Now Bess is taking the helm of the St. Louis County Parks Department, which is among the largest in the state. While he was confirmed without opposition, he did face some questions at his confirmation hearing about an embezzlement scheme that sent two city employees to prison.

St. Louis Public Radio’s Jason Rosenbaum spoke with Bess before Tuesday’s meeting of the St. Louis County Council. Questions and answers have been edited for clarity and length.

What prompted you to make the switch from the city to the county?

Bess: After 40 years with the city, I was considering retirement. And when the new County Executive Steve Stenger was elected, I thought this might be a great opportunity. It seems like a strange point in my career after 40 years to get into a new job and go through new experiences. But I’m looking forward to the challenge.

What do you think are the biggest differences between the city and county parks?

Bess: One of the most obvious is the size of the parks system. The city park system is about 3,200 acres – all mowing lawns and all fairly and heavily maintained areas. There’s heavy active recreation. The county has over 12,000 acres of parks, over 8,000 of that are woodlands. The county, of course, has Lone Elk Park and Suson Park, which have both wild and domestic animals. So there’s a tremendous amount of difference in the systems.

What would be your top priorities as you enter this new job? 

Bess, who is widely heralded for his bright sport coats, says he wants to bring public-private partnerships to county parks. That arrangement occurred with Forest Park.
Credit Courtesy of Forest Park Forever's home page
Bess, who is widely heralded for his bright sport coats, says he wants to bring public-private partnerships to county parks. That arrangement occurred with Forest Park.

Bess: One of my major assets for the city has been my ability to enact capital improvement programs and to set up public-private partnerships like we’ve had with Forest Park Forever. The county has a parks system that has a lot of capital needs -- in fact, from what I understand, over $40 million of deferred capital needs. My top priority initially will be to look at those capital needs and figure out an effective way to deal with them.

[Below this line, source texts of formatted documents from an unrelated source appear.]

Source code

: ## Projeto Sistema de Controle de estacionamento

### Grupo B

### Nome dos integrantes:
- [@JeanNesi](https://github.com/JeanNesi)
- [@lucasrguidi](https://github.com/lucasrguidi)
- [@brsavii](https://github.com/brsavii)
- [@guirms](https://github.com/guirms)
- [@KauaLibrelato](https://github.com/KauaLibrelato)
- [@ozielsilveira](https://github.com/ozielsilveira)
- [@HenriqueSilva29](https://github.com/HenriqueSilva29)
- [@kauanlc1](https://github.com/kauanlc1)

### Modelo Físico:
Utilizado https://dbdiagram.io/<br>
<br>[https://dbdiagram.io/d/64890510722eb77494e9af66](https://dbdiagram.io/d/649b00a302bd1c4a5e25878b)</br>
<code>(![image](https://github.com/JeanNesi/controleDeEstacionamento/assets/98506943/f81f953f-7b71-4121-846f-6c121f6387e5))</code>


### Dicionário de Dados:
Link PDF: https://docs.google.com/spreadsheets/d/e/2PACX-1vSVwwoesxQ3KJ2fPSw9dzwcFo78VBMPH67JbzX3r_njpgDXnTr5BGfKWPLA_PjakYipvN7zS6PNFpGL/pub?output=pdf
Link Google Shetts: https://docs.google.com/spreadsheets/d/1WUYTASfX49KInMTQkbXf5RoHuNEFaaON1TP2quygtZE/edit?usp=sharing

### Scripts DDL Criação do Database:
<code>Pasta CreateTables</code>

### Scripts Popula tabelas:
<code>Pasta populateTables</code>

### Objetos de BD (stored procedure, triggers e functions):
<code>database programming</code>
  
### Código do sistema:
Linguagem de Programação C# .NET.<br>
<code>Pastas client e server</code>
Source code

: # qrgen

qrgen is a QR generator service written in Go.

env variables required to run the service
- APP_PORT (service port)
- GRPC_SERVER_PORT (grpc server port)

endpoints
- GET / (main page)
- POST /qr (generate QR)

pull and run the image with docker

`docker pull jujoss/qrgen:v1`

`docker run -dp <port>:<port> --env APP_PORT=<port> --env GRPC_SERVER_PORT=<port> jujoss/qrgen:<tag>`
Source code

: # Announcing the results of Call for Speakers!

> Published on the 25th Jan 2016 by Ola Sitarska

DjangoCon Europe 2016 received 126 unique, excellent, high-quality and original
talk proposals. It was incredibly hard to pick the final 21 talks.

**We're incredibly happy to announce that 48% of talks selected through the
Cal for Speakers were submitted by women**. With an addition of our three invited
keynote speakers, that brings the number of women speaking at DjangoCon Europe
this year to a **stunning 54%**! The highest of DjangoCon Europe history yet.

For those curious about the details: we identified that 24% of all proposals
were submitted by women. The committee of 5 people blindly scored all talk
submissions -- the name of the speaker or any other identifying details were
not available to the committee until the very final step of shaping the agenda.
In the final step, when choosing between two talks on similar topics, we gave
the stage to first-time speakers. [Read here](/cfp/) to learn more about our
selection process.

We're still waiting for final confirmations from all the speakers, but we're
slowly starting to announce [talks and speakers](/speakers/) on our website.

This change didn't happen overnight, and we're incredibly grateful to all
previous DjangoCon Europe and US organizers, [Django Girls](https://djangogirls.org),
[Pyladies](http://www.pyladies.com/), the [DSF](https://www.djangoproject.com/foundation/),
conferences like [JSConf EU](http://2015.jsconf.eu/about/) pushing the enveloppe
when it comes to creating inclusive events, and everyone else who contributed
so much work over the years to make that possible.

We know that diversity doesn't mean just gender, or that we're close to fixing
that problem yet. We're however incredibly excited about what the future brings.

In 2013, voters approved a sales tax increase to help fund improvements at city and county parks. How will that money help you with dealing with capital needs of the county parks?

Bess: There’s things we can do that will make that money go further. One is public-private partnerships. Forest Park Forever partnered (with Forest Park) over a 10-year period and raised equal portions of money to pay for $120 million in improvements there. I think we could look at foundations.

We need to look at bonding money -- not new taxes but looking at existing tax revenue and bonding that address some our most urgent capital needs.

The St. Louis County Council easily confirmed you. But Councilwoman Hazel Erby, D-University City, was one of the people who brought up an embezzlement controversy under your watch as city parks director. What did you learn from the experience and how would you want to prevent that happening the county department? 

Bess: Needless to say, when something like that happens you take it personally. It’s not the way to do business.

Unfortunately, the two employees that were involved were probably some of our most trusted employees. And unfortunately, most of the time when something like this happens it’s the trusted employees who have knowledge of the system who take advantage of it and know how it works to take money.

What I’ve learned is you have to disperse the responsibility for purchasing and payment of bills. You need different people who receive supplies and equipment that’s ordered so there’s segregation among duties.

I’m not a fiscal manager. I’m a manager. And I depend heavily on our accounting teams. In the city, it was the comptroller’s office. In the county, it’s the office of administration. They help set up effective systems to prevent things like this from happening. So I’ll be meeting with them trying to make sure that the systems we have in place in the county parks department will take a close look at all our of purchases and our expenditures.

Final question: Will you wear brightly colored suits at your job?

Bess: Actually, one of the conditions that I had was as of March 15 my hot pink and wild purple would be out.